ASCEND est l’autre étude ayant testé l’aspirine en prévention primaire, cette fois chez 15 480 sujets diabétiques de type 1 et 2 suivis en moyenne 7,4 ans. On observe cette fois un bénéfice sur la survenue d’un critère primaire portant sur la survenue évènements vasculaires graves (HR 0.88 ; IC 95 % 0.79-0.97 ; P=0.01). Ce bénéfice de 12 % en termes est contrebalancé par un taux majoré d’hémorragies sévères (HR 1,29 ; IC 95% 1.09-1.52 ; P=0,003).

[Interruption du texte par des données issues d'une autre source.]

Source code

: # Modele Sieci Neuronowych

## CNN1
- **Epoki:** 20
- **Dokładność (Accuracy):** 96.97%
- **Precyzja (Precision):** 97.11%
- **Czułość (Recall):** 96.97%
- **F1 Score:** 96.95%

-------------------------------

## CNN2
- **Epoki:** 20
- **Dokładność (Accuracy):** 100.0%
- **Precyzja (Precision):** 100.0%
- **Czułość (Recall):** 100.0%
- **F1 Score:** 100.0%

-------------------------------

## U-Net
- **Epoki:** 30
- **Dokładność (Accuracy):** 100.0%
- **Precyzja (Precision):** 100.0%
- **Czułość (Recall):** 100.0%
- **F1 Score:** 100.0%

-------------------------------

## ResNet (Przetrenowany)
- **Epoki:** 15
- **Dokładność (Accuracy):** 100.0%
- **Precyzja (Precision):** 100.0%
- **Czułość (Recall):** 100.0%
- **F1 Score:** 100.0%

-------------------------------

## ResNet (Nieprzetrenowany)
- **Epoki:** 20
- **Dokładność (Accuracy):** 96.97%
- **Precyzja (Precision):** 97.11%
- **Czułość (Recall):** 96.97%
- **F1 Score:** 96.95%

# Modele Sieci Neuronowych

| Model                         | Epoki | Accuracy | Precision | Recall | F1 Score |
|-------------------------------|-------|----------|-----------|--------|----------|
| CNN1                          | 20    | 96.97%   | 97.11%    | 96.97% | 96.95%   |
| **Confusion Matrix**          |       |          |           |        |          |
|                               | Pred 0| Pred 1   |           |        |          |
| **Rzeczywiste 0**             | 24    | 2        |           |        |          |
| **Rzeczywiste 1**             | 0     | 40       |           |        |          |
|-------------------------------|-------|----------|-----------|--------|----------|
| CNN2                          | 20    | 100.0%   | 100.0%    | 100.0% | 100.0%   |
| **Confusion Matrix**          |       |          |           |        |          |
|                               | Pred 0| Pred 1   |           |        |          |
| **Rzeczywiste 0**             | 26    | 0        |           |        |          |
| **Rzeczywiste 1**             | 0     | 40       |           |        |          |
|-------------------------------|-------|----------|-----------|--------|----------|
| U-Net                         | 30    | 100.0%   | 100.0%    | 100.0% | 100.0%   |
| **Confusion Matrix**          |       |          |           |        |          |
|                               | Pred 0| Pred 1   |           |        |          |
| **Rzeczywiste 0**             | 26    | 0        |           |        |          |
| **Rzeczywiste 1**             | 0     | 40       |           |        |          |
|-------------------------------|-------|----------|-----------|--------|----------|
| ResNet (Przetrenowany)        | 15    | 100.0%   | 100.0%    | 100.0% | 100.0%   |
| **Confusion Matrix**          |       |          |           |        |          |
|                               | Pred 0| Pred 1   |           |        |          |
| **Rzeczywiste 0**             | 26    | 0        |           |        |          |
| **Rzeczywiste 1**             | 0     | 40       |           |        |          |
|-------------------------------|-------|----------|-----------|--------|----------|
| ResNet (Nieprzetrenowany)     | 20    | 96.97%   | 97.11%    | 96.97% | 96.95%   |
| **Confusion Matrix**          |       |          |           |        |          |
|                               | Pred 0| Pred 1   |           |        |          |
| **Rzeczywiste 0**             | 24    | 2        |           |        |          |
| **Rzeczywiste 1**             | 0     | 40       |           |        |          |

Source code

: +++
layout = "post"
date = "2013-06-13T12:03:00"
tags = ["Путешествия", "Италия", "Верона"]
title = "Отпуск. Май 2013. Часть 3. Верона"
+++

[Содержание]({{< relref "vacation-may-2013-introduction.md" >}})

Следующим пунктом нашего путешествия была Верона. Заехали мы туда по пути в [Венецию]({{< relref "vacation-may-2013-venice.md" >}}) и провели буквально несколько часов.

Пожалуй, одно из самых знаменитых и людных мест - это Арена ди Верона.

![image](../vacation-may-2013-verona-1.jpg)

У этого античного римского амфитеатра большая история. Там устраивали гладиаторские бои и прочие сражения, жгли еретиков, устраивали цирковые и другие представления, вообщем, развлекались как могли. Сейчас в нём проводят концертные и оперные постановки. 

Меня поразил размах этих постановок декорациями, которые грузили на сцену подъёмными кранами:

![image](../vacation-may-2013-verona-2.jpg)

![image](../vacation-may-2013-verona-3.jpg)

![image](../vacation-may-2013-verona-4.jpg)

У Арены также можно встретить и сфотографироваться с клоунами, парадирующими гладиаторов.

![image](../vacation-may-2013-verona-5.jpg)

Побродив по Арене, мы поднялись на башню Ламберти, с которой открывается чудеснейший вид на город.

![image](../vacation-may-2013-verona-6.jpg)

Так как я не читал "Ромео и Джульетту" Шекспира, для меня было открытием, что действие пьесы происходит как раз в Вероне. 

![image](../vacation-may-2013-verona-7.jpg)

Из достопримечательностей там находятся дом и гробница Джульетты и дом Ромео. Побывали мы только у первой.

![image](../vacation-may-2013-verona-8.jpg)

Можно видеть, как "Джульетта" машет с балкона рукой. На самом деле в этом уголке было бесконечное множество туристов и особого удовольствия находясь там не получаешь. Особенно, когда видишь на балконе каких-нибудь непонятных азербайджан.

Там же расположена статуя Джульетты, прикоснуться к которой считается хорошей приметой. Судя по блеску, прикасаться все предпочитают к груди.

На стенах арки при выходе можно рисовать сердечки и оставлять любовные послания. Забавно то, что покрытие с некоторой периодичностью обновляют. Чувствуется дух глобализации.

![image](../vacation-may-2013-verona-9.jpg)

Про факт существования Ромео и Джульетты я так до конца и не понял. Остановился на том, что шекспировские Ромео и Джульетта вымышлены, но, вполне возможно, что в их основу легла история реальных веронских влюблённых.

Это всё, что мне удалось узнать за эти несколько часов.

Autrement dit le rapport bénéfice/risque est ici encore très largement défavorable au traitement par aspirine.

Etude ASCEND - ESC 2018

Figure 2 : Effet de l'aspirine sur les événements vasculaires majeurs (ASCEND, ESC 2018)

Conclusion

Le problème de la prévention primaire par de petites doses d’aspirine semble pour le moment réglé, en attendant d’autres études. En tous cas pour la pratique, la décision d’une prévention par aspirine chez les sujets n’ayant pas d’antécédents cardiovasculaires doit résulter d’une approche personnalisée pour chaque patient.